Segment Start: Given entries

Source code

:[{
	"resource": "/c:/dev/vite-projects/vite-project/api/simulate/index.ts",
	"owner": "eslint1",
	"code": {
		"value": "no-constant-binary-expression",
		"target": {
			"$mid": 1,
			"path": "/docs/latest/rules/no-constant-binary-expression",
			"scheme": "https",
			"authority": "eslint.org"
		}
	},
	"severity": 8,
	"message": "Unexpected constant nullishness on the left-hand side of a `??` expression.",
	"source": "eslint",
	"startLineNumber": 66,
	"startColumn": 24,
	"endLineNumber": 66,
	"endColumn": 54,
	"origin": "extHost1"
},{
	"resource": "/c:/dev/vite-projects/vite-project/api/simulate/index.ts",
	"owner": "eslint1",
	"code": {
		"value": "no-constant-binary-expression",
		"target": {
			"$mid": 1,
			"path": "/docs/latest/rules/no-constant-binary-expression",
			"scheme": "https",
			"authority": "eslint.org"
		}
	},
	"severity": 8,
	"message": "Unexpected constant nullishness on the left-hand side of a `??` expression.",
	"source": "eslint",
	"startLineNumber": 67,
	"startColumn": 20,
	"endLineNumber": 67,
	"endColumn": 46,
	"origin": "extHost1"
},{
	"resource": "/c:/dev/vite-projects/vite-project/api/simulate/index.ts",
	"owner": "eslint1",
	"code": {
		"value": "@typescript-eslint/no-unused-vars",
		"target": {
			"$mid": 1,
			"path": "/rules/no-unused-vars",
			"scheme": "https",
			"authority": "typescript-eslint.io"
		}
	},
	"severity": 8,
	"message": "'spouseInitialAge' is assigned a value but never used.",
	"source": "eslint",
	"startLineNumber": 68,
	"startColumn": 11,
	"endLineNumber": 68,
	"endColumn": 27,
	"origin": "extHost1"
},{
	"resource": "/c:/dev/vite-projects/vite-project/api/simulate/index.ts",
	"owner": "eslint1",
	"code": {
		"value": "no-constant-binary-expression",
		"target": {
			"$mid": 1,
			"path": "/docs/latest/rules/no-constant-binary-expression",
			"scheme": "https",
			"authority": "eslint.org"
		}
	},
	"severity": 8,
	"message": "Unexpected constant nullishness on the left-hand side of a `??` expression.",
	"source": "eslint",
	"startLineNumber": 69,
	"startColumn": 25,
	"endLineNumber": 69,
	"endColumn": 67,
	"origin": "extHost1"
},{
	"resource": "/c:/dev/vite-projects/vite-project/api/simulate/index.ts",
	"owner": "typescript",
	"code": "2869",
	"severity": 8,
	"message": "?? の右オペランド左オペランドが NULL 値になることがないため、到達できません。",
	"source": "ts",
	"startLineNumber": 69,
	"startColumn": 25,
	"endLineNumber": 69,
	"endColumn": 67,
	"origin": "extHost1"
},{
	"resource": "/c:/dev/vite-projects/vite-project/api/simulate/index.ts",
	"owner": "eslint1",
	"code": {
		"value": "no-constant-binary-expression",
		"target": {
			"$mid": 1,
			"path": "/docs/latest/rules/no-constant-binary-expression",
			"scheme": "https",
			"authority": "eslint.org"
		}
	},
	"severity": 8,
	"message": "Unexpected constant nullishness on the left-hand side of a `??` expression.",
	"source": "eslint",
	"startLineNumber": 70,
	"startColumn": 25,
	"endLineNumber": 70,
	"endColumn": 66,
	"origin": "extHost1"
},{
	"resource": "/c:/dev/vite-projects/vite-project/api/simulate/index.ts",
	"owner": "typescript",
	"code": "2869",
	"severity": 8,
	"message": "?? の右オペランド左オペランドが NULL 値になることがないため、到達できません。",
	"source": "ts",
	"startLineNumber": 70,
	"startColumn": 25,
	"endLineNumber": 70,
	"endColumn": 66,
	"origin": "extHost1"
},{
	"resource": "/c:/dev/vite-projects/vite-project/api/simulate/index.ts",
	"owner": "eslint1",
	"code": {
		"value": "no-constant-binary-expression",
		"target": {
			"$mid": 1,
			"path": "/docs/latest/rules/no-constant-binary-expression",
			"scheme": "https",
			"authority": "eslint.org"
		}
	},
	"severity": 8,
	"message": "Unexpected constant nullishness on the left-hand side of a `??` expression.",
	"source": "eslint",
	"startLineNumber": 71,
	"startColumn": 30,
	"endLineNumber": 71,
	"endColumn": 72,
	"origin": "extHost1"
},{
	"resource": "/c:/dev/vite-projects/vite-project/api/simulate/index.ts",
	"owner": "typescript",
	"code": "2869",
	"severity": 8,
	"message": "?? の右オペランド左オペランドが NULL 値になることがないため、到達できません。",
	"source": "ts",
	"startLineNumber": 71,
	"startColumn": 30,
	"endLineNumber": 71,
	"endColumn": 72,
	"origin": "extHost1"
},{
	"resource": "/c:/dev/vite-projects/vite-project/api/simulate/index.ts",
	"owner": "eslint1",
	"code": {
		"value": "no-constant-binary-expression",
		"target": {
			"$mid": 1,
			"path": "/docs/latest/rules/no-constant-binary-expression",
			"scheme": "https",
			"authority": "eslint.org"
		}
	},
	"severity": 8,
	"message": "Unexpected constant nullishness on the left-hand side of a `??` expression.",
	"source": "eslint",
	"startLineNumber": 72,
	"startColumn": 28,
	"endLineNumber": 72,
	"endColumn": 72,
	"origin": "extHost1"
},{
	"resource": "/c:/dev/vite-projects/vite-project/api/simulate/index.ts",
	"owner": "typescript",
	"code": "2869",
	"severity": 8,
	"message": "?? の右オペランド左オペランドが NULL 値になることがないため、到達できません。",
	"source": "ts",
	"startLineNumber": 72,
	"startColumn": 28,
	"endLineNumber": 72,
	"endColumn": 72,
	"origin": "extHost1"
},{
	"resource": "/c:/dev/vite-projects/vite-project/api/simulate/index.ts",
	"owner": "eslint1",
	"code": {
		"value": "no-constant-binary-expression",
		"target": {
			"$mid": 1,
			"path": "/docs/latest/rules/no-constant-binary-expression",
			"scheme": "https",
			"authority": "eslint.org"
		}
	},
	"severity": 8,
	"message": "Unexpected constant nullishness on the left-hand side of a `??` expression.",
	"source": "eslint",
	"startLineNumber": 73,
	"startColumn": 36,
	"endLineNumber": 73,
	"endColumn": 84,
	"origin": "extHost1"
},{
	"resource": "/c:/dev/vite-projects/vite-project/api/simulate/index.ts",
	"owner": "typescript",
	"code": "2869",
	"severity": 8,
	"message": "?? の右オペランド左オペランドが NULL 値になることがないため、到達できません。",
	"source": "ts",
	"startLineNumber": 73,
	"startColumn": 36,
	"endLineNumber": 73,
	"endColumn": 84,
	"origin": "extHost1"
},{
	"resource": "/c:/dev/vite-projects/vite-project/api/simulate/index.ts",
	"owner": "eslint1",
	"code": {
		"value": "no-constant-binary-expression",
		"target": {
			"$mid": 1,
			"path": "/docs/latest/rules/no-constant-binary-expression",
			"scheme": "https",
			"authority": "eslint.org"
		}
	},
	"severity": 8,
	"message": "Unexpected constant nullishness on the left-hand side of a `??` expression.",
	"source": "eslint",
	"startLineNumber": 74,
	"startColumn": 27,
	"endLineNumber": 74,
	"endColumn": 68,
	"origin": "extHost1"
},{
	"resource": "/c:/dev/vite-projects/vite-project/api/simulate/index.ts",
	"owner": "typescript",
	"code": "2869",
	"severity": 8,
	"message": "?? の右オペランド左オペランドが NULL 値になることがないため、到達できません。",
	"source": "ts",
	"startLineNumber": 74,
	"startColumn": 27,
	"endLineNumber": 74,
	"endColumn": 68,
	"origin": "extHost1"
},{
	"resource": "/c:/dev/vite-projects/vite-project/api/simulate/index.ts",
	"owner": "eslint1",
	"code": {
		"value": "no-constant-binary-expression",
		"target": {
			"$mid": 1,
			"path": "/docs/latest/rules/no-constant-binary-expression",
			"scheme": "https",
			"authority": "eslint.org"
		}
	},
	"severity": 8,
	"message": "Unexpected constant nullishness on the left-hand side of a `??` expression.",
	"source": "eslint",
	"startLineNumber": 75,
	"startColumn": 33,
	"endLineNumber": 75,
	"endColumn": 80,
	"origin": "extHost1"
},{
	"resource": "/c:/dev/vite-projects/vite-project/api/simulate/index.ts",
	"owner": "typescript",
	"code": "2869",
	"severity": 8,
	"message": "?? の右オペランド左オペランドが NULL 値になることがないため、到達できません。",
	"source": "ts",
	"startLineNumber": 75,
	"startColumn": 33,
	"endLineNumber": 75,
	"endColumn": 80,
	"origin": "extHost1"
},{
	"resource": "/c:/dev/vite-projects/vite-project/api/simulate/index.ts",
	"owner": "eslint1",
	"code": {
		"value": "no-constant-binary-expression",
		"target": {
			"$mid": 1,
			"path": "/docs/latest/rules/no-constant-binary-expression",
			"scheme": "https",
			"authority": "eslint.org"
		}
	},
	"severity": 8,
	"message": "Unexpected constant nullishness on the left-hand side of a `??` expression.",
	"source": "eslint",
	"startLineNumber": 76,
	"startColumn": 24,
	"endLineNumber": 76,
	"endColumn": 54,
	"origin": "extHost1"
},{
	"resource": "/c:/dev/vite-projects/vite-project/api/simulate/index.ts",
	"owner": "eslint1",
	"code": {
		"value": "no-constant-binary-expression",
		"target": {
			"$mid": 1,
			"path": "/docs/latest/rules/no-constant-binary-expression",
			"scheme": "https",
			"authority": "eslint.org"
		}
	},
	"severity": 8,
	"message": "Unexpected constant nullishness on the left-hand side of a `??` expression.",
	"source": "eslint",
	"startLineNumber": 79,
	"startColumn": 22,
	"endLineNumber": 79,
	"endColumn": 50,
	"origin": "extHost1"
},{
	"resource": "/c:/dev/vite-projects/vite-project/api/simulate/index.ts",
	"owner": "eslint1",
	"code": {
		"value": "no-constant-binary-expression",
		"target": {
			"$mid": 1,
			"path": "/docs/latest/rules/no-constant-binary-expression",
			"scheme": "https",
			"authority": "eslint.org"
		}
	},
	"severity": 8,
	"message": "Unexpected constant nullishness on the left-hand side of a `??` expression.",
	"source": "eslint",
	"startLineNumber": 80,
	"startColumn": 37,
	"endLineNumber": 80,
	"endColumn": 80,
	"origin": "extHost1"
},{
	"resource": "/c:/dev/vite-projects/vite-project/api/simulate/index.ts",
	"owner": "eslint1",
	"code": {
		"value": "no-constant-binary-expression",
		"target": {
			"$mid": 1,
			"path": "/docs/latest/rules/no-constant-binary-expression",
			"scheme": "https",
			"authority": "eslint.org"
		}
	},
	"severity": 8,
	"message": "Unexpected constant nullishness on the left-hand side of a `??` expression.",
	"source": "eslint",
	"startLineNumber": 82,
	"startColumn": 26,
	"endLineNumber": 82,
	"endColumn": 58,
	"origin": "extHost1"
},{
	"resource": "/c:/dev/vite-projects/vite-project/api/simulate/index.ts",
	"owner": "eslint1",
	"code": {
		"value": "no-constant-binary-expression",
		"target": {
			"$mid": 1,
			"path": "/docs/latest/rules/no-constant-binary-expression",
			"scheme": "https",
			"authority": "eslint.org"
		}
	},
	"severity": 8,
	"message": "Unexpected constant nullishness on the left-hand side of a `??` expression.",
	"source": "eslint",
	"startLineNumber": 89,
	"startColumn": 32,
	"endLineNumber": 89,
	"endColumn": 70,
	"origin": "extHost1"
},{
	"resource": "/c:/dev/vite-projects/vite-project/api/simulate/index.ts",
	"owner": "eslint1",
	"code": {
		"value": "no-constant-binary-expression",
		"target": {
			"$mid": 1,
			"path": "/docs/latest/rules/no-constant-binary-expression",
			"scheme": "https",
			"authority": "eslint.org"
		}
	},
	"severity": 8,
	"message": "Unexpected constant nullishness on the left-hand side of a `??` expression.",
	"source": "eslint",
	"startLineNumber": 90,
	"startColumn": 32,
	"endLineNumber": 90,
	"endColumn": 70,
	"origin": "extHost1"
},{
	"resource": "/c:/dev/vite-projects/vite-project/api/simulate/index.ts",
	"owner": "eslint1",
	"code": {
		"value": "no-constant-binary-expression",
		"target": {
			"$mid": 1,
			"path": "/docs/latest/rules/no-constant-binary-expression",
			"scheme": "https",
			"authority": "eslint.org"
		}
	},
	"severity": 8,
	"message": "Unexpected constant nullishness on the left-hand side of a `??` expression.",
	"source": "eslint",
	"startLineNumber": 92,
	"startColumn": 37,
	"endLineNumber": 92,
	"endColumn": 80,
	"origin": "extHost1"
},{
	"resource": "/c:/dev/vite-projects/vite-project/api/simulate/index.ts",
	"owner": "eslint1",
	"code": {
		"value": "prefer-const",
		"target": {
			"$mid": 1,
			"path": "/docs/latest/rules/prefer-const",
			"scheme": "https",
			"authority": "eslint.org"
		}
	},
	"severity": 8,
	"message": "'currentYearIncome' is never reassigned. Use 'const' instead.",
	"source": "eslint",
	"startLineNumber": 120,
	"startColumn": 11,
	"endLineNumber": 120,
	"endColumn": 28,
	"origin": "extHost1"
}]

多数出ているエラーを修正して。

Segment End: Given entries

--- Problem to work on ---
If a line in the entries above contains "prefer", include it in the count, then report only the total.

--- Result below ---
2